Speech to the National Assembly for Wales
"I am in the strange position of wanting to offer the Minister some defence. He has formed some reasonable proposals, which will now be investigated further.
I do not share the feelings of some opposition Assembly Members that this is an environmental outrage or that it breaks Thatcherite economics to such an extent that it cannot be stomached.
There are grounds for investment in a service that can then be marketed and used for a range of objectives that go beyond mere economic objectives.
If we estimate that around 27,000 people will use it in the first year, that is something to build on.
There is an issue regarding north to south services.
We all know that north Walians feel distant from Cardiff.
Unless you live in Barry, as I do, you can barely go further south than Cardiff. As it is the capital city, that represents access problems. Schoolchildren may use such a service to visit the Assembly.
We must concentrate on the wider factors and possible national integration.
If we market Wales as a country that is well served by modern transport links, including air travel, that would be of great benefit when we try to attract inward investment.
American businessmen will expect to fly to Cardiff, which is a problem that we need to work on.
If they then need to visit factory sites elsewhere, they will expect to be able to fly there. That is how they view the world.
We are not talking about jumbo jets or club-class travel; they are used to travelling on commuter flights around the United States and increasingly in parts of Europe where geography has been a problem. That is increasingly the norm.
When they read the brochures and hear the hard sell in the mini embassies, or whatever they are called, that they should come to Wales because of our economic outputs or at a top class, new technology conference in Arizona, for example, Wales must be presented at its best.
There will be information in brochures regarding how we are developing or have developed intra-air networks. That seems to be quite useful.
All forms of transport are subsidised. Even car users do not pay for what their journeys actually cost in terms of the investment to build roads and the infrastructure that is required.
We should not be terrified of public subsidies for railways or air services.
However, there is a valid criticism that we must have clear criteria; it is pointless to do it just for the sake of it. There must be an objective reason.
We must promote Cardiff international airport and develop routes—I hope that the route development fund is successful.
I know that the Minister has been encouraging the increase in scheduled flights. There has been some good progress in that regard, which is difficult to achieve.
We should encourage the Minister when has some success—I will not say 'occasional success' because that would be damning him with faint praise.
Authorities at the airport have told me that they have appreciated some recent developments.
We should build on that because if we had more scheduled flights, Cardiff would be promoted as a business destination.

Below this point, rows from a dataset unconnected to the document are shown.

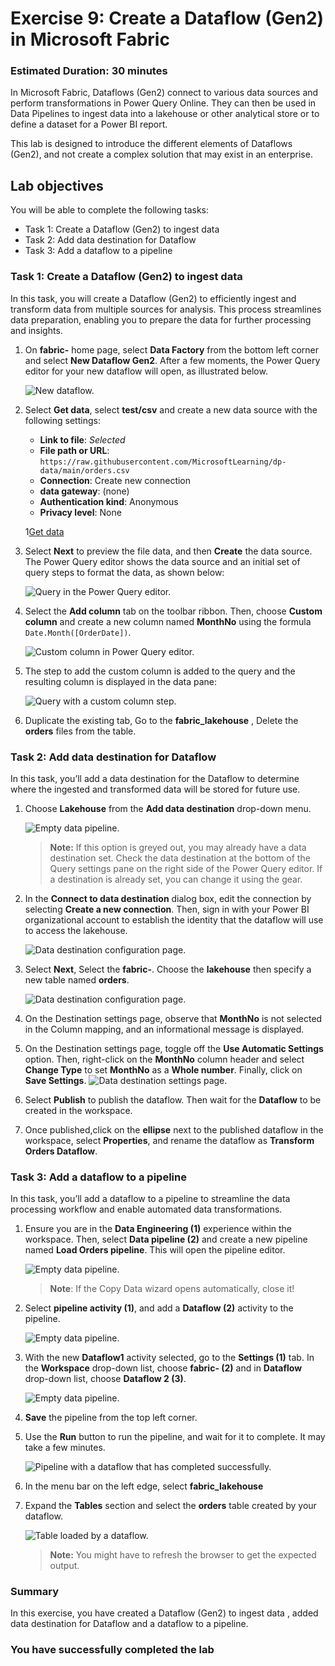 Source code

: # Exercise 9: Create a Dataflow (Gen2) in Microsoft Fabric

### Estimated Duration: 30 minutes

In Microsoft Fabric, Dataflows (Gen2) connect to various data sources and perform transformations in Power Query Online. They can then be used in Data Pipelines to ingest data into a lakehouse or other analytical store or to define a dataset for a Power BI report.

This lab is designed to introduce the different elements of Dataflows (Gen2), and not create a complex solution that may exist in an enterprise.

## Lab objectives

You will be able to complete the following tasks:

- Task 1: Create a Dataflow (Gen2) to ingest data
- Task 2: Add data destination for Dataflow
- Task 3: Add a dataflow to a pipeline

### Task 1: Create a Dataflow (Gen2) to ingest data

In this task, you will create a Dataflow (Gen2) to efficiently ingest and transform data from multiple sources for analysis. This process streamlines data preparation, enabling you to prepare the data for further processing and insights.

1. On **fabric-<inject key="DeploymentID" enableCopy="false"/>** home page, select **Data Factory** from the bottom left corner and select **New Dataflow Gen2**. After a few moments, the Power Query editor for your new dataflow will open, as illustrated below.

   ![New dataflow.](./Images/lak5.1.png)

1. Select **Get data**, select **test/csv** and create a new data source with the following settings:
    - **Link to file**: *Selected*
    - **File path or URL**: `https://raw.githubusercontent.com/MicrosoftLearning/dp-data/main/orders.csv`
    - **Connection**: Create new connection
    - **data gateway**: (none)
    - **Authentication kind**: Anonymous
    - **Privacy level**: None

   1[Get data](./Images/29.png)

1. Select **Next** to preview the file data, and then **Create** the data source. The Power Query editor shows the data source and an initial set of query steps to format the data, as shown below:

   ![Query in the Power Query editor.](./Images/fabric23.png)

1. Select the **Add column** tab on the toolbar ribbon. Then, choose **Custom column** and create a new column named **MonthNo** using the formula `Date.Month([OrderDate])`.

   ![Custom column in Power Query editor.](./Images/fabric24.png)

1. The step to add the custom column is added to the query and the resulting column is displayed in the data pane:

   ![Query with a custom column step.](./Images/lak4.png)

1. Duplicate the existing tab, Go to the **fabric_lakehouse<inject key="DeploymentID" enableCopy="false"/>** , Delete the **orders** files from the table.

### Task 2: Add data destination for Dataflow

In this task, you’ll add a data destination for the Dataflow to determine where the ingested and transformed data will be stored for future use.

1. Choose **Lakehouse** from the **Add data destination** drop-down menu.

   ![Empty data pipeline.](./Images/35.png)

   >**Note:** If this option is greyed out, you may already have a data destination set. Check the data destination at the bottom of the Query settings pane on the right side of the Power Query editor. If a destination is already set, you can change it using the gear.

2. In the **Connect to data destination** dialog box, edit the connection by selecting **Create a new connection**. Then, sign in with your Power BI organizational account to establish the identity that the dataflow will use to access the lakehouse.

   ![Data destination configuration page.](./Images/lak1.png)

4. Select **Next**, Select the **fabric-<inject key="DeploymentID" enableCopy="false"/>**. Choose the **lakehouse** then specify a new table named **orders**.

   ![Data destination configuration page.](./Images/fabric26.png)

5. On the Destination settings page, observe that **MonthNo** is not selected in the Column mapping, and an informational message is displayed.
 
6. On the Destination settings page, toggle off the **Use Automatic Settings** option. Then, right-click on the **MonthNo** column header and select **Change Type** to set **MonthNo** as a **Whole number**. Finally, click on **Save Settings**.
    ![Data destination settings page.](./Images/lak2.png)

5. Select **Publish** to publish the dataflow. Then wait for the **Dataflow** to be created in the workspace.

6. Once published,click on the **ellipse** next to the published dataflow in the workspace, select **Properties**, and rename the dataflow as **Transform Orders Dataflow**.

### Task 3: Add a dataflow to a pipeline

In this task, you’ll add a dataflow to a pipeline to streamline the data processing workflow and enable automated data transformations.

1. Ensure you are in the **Data Engineering (1)** experience within the workspace. Then, select **Data pipeline (2)** and create a new pipeline named **Load Orders pipeline**. This will open the pipeline editor.

    ![Empty data pipeline.](./Images/lak3.png)

   > **Note**: If the Copy Data wizard opens automatically, close it!

1. Select **pipeline activity (1)**, and add a **Dataflow (2)** activity to the pipeline.

   ![Empty data pipeline.](./Images/dataflow_1.png)

1. With the new **Dataflow1** activity selected, go to the **Settings (1)** tab. In the **Workspace** drop-down list, choose **fabric-<inject key="DeploymentID" enableCopy="false"/> (2)** and in **Dataflow** drop-down list, choose **Dataflow 2 (3)**. 

   ![Empty data pipeline.](./Images/transform1.png)
   
1. **Save** the pipeline from the top left corner.

1. Use the **Run** button to run the pipeline, and wait for it to complete. It may take a few minutes.

   ![Pipeline with a dataflow that has completed successfully.](./Images/lak8.png)

1. In the menu bar on the left edge, select **fabric_lakehouse<inject key="DeploymentID" enableCopy="false"/>**

1. Expand the **Tables** section and select the **orders** table created by your dataflow.

   ![Table loaded by a dataflow.](./Images/orders_1.png)

   >**Note:** You might have to refresh the browser to get the expected output.

### Summary

In this exercise, you have created a Dataflow (Gen2) to ingest data , added data destination for Dataflow and a dataflow to a pipeline.

### You have successfully completed the lab
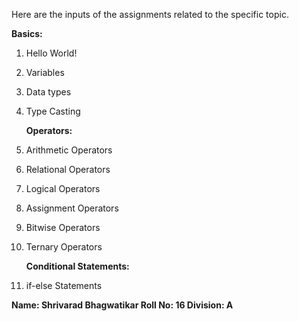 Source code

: 
Here are the inputs of the assignments related to the specific topic.

  **Basics:**
1) Hello World!
2) Variables
3) Data types
4) Type Casting

    **Operators:**
1) Arithmetic Operators
2) Relational Operators
3) Logical Operators
4) Assignment Operators
5) Bitwise Operators
6) Ternary Operators

    **Conditional Statements:**
1) if-else Statements


**Name: Shrivarad Bhagwatikar
Roll No: 16
Division: A**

If people can then travel to the rest of Wales, we would be responding to the needs of other parts of Wales that may feel that they are not always as well served in terms of access to Cardiff as they would like to be.
This initiative is worth backing. We look forward to seeing the fine detail.
I do not think that the Minister is proposing to sign us up for life; we are talking about three or four years to test the feasibility.
I agree with my colleague, Alun Cairns, that transport links to Cardiff are important, by rail and by road.
Businessmen who expect to fly to Cardiff will also expect a modern route into the capital city.
Cardiff is our shop window on the world, and it is important that we have modern links."